What needs to be done
In the material below, the lines from the one containing "- DONE what" through the one containing "- Key Objects" are to be given again exactly, ends included, and no others.

= Beginning of Section =

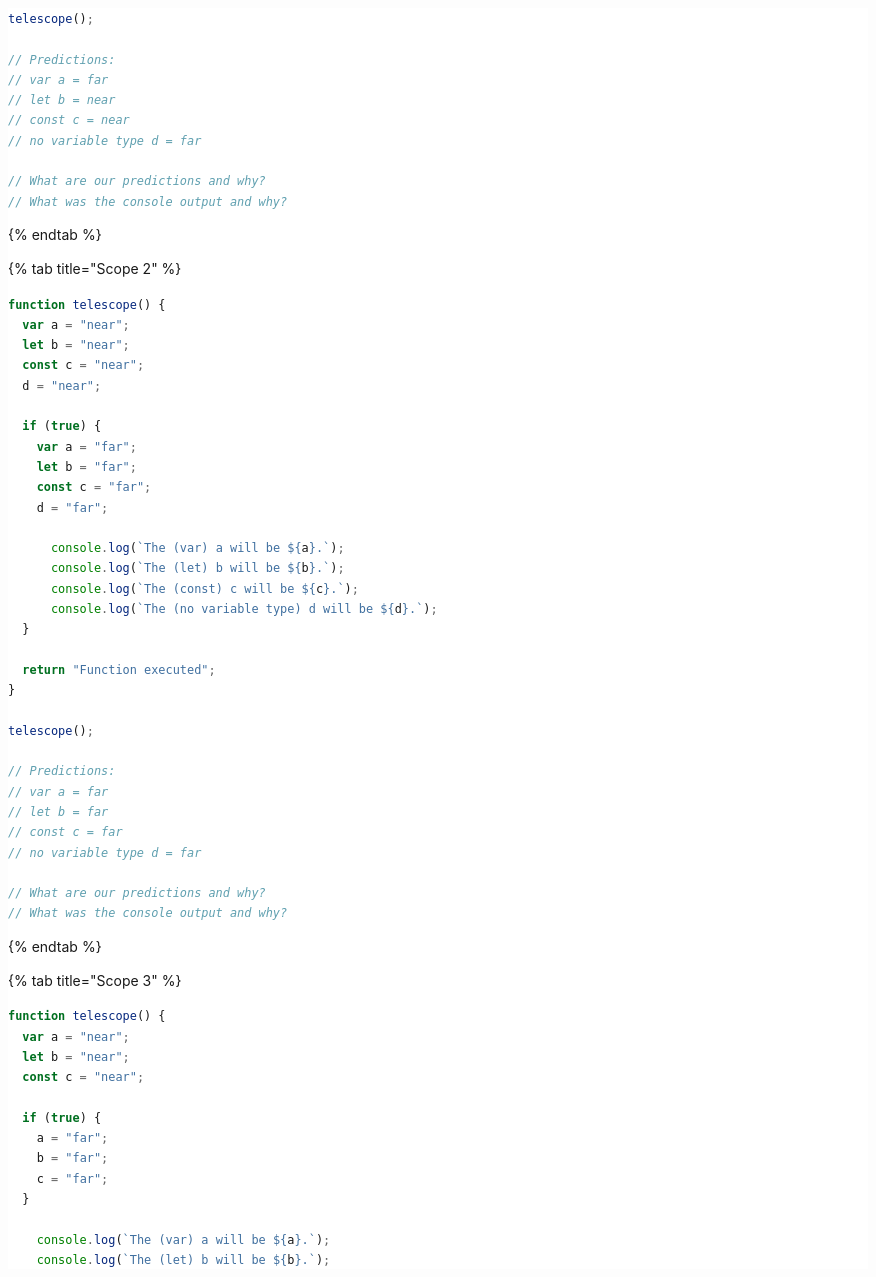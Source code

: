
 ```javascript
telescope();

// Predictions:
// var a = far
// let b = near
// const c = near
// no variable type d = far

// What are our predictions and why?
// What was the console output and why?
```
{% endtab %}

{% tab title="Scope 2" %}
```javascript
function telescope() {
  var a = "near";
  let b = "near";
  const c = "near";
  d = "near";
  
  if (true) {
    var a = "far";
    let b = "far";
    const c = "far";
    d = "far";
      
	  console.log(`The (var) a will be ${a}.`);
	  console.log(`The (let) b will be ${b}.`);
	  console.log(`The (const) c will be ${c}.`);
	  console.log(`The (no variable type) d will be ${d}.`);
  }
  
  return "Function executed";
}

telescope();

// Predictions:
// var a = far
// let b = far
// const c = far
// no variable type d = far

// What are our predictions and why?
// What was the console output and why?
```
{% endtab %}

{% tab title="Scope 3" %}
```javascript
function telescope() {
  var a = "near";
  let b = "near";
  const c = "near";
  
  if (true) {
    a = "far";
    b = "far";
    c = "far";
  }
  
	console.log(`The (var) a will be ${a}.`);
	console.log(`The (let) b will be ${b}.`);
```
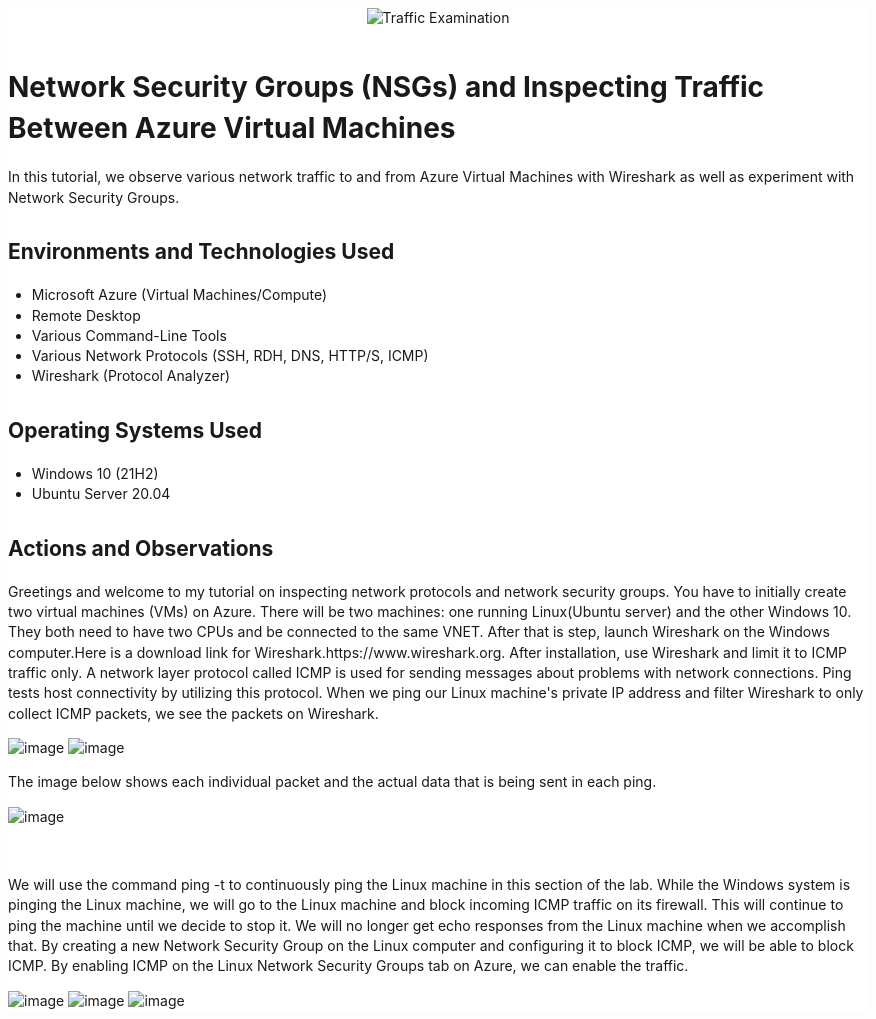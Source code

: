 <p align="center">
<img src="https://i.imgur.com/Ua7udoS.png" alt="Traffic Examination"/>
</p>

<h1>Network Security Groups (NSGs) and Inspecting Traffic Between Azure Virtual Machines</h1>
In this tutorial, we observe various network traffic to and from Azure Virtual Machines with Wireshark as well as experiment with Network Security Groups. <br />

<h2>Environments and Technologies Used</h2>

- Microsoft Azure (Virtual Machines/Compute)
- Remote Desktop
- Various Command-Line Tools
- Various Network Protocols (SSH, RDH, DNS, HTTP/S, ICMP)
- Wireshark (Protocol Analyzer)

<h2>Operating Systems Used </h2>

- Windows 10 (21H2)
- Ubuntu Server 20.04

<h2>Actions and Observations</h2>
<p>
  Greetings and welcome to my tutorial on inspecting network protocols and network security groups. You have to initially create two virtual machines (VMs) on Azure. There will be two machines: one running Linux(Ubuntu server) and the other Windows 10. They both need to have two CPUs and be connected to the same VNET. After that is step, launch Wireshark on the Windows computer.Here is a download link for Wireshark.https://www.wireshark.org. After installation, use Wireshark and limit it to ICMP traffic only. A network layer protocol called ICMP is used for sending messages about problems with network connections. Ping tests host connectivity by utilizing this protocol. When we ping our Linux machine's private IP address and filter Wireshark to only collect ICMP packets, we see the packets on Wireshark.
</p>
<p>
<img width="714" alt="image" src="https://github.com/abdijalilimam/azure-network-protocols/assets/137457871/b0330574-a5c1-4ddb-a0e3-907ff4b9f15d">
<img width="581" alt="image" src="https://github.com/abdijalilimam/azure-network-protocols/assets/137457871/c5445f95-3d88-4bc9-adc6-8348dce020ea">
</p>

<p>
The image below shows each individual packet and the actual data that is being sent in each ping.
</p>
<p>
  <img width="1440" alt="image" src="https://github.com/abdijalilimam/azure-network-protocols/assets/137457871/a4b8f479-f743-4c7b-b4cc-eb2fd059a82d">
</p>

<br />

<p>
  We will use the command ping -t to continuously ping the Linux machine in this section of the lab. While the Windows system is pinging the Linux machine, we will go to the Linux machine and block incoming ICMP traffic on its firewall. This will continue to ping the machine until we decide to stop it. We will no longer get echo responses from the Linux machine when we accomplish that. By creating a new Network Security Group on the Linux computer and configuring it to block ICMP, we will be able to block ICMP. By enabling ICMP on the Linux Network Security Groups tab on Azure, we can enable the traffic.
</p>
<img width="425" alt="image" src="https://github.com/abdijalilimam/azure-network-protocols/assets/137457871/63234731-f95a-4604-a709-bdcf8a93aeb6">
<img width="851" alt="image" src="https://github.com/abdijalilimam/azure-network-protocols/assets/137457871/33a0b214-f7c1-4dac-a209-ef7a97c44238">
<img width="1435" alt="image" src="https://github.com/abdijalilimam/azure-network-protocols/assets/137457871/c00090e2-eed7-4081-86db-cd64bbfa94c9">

= End of Section =
= Beginning of Section =

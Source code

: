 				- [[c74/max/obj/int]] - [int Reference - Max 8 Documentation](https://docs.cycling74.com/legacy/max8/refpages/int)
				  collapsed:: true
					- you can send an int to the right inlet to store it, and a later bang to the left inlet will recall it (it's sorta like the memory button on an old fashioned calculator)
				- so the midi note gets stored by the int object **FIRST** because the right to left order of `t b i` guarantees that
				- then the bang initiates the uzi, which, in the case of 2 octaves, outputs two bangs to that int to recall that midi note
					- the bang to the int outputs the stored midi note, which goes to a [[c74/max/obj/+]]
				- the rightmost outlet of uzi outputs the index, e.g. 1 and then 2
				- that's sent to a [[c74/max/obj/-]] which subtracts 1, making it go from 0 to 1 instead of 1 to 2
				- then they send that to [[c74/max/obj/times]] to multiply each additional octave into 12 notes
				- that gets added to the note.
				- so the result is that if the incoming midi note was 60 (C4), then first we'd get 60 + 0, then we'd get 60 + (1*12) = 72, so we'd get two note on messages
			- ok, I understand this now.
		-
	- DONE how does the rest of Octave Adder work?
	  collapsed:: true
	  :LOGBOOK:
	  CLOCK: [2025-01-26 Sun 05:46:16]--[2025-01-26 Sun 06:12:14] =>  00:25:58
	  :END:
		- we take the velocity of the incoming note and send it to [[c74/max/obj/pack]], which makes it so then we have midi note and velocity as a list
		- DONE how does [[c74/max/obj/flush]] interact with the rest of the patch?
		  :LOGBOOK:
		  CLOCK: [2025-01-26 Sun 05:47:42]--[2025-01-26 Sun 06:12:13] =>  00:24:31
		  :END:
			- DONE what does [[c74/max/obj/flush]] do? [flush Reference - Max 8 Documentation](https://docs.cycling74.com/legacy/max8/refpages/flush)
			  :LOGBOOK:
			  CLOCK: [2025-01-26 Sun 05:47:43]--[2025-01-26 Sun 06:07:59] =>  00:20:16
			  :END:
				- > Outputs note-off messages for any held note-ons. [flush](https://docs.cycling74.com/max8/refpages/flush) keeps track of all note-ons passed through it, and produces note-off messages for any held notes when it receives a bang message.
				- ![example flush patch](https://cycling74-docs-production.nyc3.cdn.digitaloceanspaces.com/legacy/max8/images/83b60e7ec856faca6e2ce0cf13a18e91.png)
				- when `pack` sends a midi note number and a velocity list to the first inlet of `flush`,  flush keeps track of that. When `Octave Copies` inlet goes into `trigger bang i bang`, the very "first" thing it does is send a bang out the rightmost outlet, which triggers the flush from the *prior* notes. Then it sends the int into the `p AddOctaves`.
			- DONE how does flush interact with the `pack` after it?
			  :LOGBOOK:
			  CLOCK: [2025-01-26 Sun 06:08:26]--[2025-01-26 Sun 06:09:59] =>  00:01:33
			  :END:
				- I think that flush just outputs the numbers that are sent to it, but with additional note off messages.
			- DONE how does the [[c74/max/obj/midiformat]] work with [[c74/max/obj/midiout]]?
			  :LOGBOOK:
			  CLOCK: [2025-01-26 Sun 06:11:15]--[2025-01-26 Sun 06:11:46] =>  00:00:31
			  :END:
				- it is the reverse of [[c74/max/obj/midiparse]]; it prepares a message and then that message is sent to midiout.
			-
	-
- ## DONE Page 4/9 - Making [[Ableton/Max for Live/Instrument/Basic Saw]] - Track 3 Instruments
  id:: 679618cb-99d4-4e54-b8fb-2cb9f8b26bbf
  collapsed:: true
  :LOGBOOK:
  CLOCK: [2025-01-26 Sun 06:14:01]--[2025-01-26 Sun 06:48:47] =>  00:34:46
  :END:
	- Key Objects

= End of Section =
= Beginning of Section =

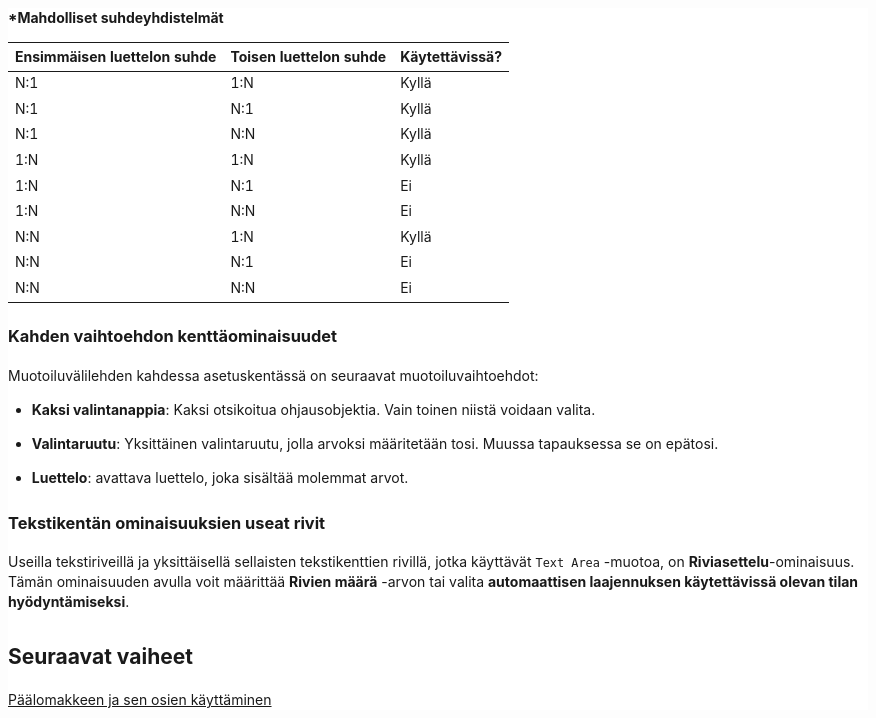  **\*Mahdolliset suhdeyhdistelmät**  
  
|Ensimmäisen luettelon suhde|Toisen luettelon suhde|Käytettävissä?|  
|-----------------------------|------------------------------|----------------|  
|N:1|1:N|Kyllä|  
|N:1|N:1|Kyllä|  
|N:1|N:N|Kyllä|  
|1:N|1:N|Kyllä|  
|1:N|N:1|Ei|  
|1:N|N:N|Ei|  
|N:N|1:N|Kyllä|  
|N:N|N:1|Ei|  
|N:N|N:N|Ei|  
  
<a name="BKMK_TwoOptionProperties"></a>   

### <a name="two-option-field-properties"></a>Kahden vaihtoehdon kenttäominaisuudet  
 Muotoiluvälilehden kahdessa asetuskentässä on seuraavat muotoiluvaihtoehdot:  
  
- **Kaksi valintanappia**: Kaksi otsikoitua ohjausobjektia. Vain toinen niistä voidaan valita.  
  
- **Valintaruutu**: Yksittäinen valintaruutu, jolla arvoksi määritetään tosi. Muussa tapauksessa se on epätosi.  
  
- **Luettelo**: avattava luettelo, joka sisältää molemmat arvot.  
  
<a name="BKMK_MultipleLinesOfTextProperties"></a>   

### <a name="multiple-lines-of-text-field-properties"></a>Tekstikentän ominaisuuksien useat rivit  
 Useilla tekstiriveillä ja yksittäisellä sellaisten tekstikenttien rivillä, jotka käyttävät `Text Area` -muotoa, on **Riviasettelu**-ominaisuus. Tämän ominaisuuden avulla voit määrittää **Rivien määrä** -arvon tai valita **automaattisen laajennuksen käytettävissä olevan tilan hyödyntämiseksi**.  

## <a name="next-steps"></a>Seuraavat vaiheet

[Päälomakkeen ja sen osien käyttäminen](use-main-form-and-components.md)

= End of Section =

Reply to the task
			- DONE what does [[c74/max/obj/flush]] do? [flush Reference - Max 8 Documentation](https://docs.cycling74.com/legacy/max8/refpages/flush)
			  :LOGBOOK:
			  CLOCK: [2025-01-26 Sun 05:47:43]--[2025-01-26 Sun 06:07:59] =>  00:20:16
			  :END:
				- > Outputs note-off messages for any held note-ons. [flush](https://docs.cycling74.com/max8/refpages/flush) keeps track of all note-ons passed through it, and produces note-off messages for any held notes when it receives a bang message.
				- ![example flush patch](https://cycling74-docs-production.nyc3.cdn.digitaloceanspaces.com/legacy/max8/images/83b60e7ec856faca6e2ce0cf13a18e91.png)
				- when `pack` sends a midi note number and a velocity list to the first inlet of `flush`,  flush keeps track of that. When `Octave Copies` inlet goes into `trigger bang i bang`, the very "first" thing it does is send a bang out the rightmost outlet, which triggers the flush from the *prior* notes. Then it sends the int into the `p AddOctaves`.
			- DONE how does flush interact with the `pack` after it?
			  :LOGBOOK:
			  CLOCK: [2025-01-26 Sun 06:08:26]--[2025-01-26 Sun 06:09:59] =>  00:01:33
			  :END:
				- I think that flush just outputs the numbers that are sent to it, but with additional note off messages.
			- DONE how does the [[c74/max/obj/midiformat]] work with [[c74/max/obj/midiout]]?
			  :LOGBOOK:
			  CLOCK: [2025-01-26 Sun 06:11:15]--[2025-01-26 Sun 06:11:46] =>  00:00:31
			  :END:
				- it is the reverse of [[c74/max/obj/midiparse]]; it prepares a message and then that message is sent to midiout.
			-
	-
- ## DONE Page 4/9 - Making [[Ableton/Max for Live/Instrument/Basic Saw]] - Track 3 Instruments
  id:: 679618cb-99d4-4e54-b8fb-2cb9f8b26bbf
  collapsed:: true
  :LOGBOOK:
  CLOCK: [2025-01-26 Sun 06:14:01]--[2025-01-26 Sun 06:48:47] =>  00:34:46
  :END:
	- Key Objects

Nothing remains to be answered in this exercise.